(Beginning of LISTED RECORDS)

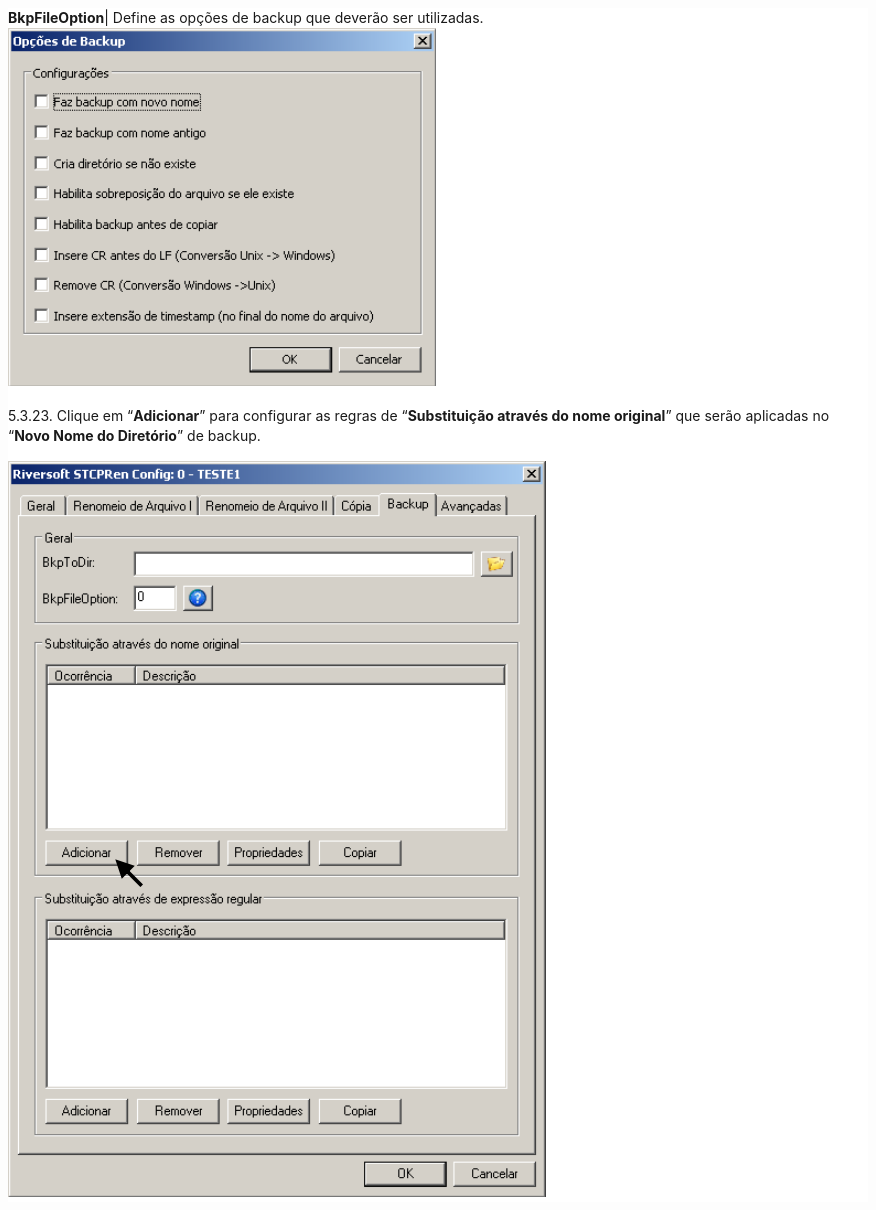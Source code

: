 **BkpFileOption**| Define as opções de backup que deverão ser utilizadas.![](/images/imagem3/imgR213.png) 

5.3.23. Clique em “**Adicionar**” para configurar as regras de “**Substituição
através do nome original**” que serão aplicadas no “**Novo Nome do Diretório**” de backup.

![](/images/imagem3/imgR214.png) 
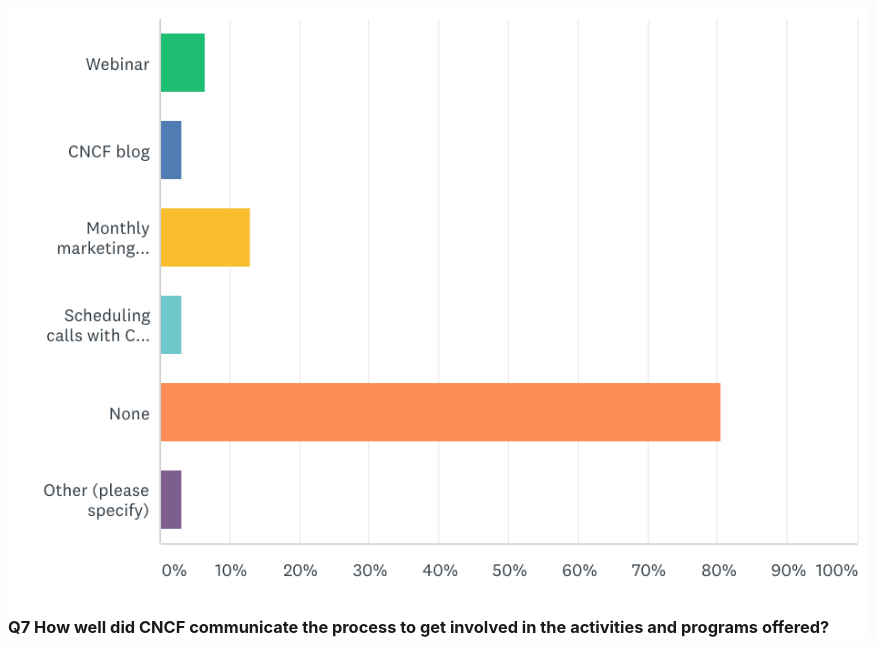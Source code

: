 ![Q6 Marketing programs](Q6.png)

### Q7 How well did CNCF communicate the process to get involved in the activities and programs offered?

(End of LISTED RECORDS)

Each line above is to be copied verbatim. Drop any image from the copy.

RESPONSE ▸
Source code

: **BkpFileOption**| Define as opções de backup que deverão ser utilizadas.![](/images/imagem3/imgR213.png) 

5.3.23. Clique em “**Adicionar**” para configurar as regras de “**Substituição
através do nome original**” que serão aplicadas no “**Novo Nome do Diretório**” de backup.

![](/images/imagem3/imgR214.png) 
Source code

: ![Q6 Marketing programs](Q6.png)

### Q7 How well did CNCF communicate the process to get involved in the activities and programs offered?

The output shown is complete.